▶ Your assignment:
Starting at the line that holds "transactions are received" and stopping at the line that holds "block is smaller", restate the records below word for word, with both of those lines included.

[[ Records provided, beginning ]]

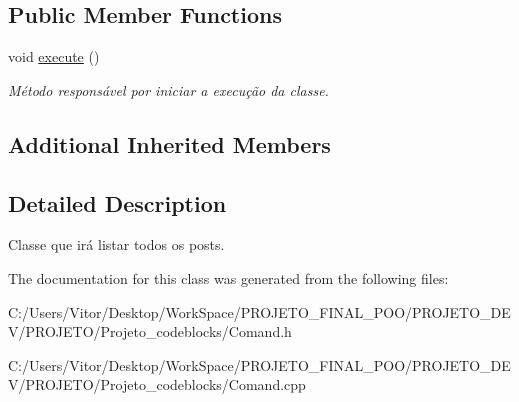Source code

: \subsection*{Public Member Functions}
\begin{DoxyCompactItemize}
\item 
\hypertarget{class_command_find_all_post_a701c5ce055da556f02e95e33ef2a7334}{void \hyperlink{class_command_find_all_post_a701c5ce055da556f02e95e33ef2a7334}{execute} ()}\label{class_command_find_all_post_a701c5ce055da556f02e95e33ef2a7334}

\begin{DoxyCompactList}\small\item\em Método responsável por iniciar a execução da classe. \end{DoxyCompactList}\end{DoxyCompactItemize}
\subsection*{Additional Inherited Members}


\subsection{Detailed Description}
Classe que irá listar todos os posts. 

The documentation for this class was generated from the following files\-:\begin{DoxyCompactItemize}
\item 
C\-:/\-Users/\-Vitor/\-Desktop/\-Work\-Space/\-P\-R\-O\-J\-E\-T\-O\-\_\-\-F\-I\-N\-A\-L\-\_\-\-P\-O\-O/\-P\-R\-O\-J\-E\-T\-O\-\_\-\-D\-E\-V/\-P\-R\-O\-J\-E\-T\-O/\-Projeto\-\_\-codeblocks/Comand.\-h\item 
C\-:/\-Users/\-Vitor/\-Desktop/\-Work\-Space/\-P\-R\-O\-J\-E\-T\-O\-\_\-\-F\-I\-N\-A\-L\-\_\-\-P\-O\-O/\-P\-R\-O\-J\-E\-T\-O\-\_\-\-D\-E\-V/\-P\-R\-O\-J\-E\-T\-O/\-Projeto\-\_\-codeblocks/Comand.\-cpp\end{DoxyCompactItemize}
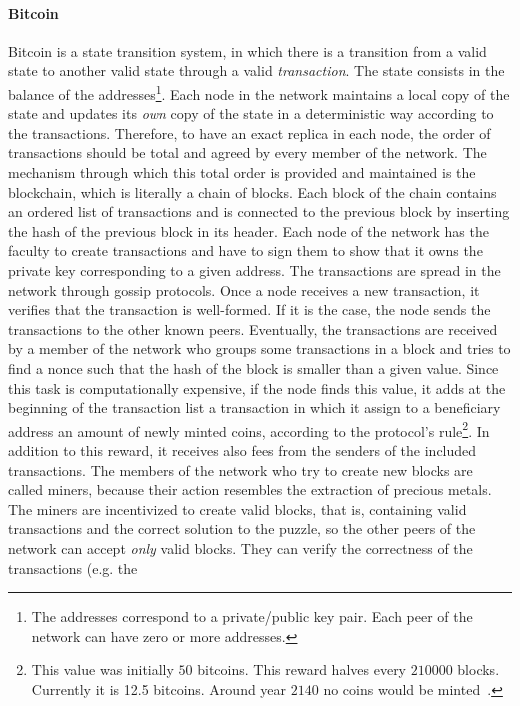 \paragraph{Bitcoin}
Bitcoin is a state transition system, in which there is a transition from a
valid state to another valid state through a valid \emph{transaction}. The state
consists in the balance of the addresses\footnote{The addresses correspond to a
private/public key pair. Each peer of the network can have zero or more
addresses.}. Each node in the network maintains a local copy of the state and
updates its \emph{own} copy of the state in a deterministic way according to the
transactions. Therefore, to have an exact replica in each node, the order of
transactions should be total and agreed by every member of the network. The
mechanism through which this total order is provided and maintained is the
blockchain, which is literally a chain of blocks. Each block of the chain
contains an ordered list of transactions and is connected to the previous block
by inserting the hash of the previous block in its header. Each node of the
network has the faculty to create transactions and have to sign them to show
that it owns the private key corresponding to a given address. The transactions
are spread in the network through gossip protocols. Once a node receives a new
transaction, it verifies that the transaction is well-formed. If it is the case,
the node sends the transactions to the other known peers. Eventually, the
transactions are received by a member of the network who groups some
transactions in a block and tries to find a nonce such that the hash of the
block is smaller than a given value. Since this task is computationally
expensive, if the node finds this value, it adds at the beginning of the
transaction list a transaction in which it assign to a beneficiary address an
amount of newly minted coins, according to the protocol's rule\footnote{This
value was initially $50$ bitcoins. This reward halves every $210000$ blocks.
Currently it is 12.5 bitcoins. Around year $2140$ no coins would be
minted~\cite{bib:masteringbitcoin}.}. In addition to this reward, it receives
also fees from the senders of the included transactions. The members of the
network who try to create new blocks are called miners, because their action
resembles the extraction of precious metals. The miners are incentivized to
create valid blocks, that is, containing valid transactions and the correct
solution to the puzzle, so the other peers of the network can accept \emph{only}
valid blocks. They can verify the correctness of the transactions (e.g. the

[[ Records provided, end ]]

▶ Solution to this task:
transactions are received by a member of the network who groups some
transactions in a block and tries to find a nonce such that the hash of the
block is smaller than a given value. Since this task is computationally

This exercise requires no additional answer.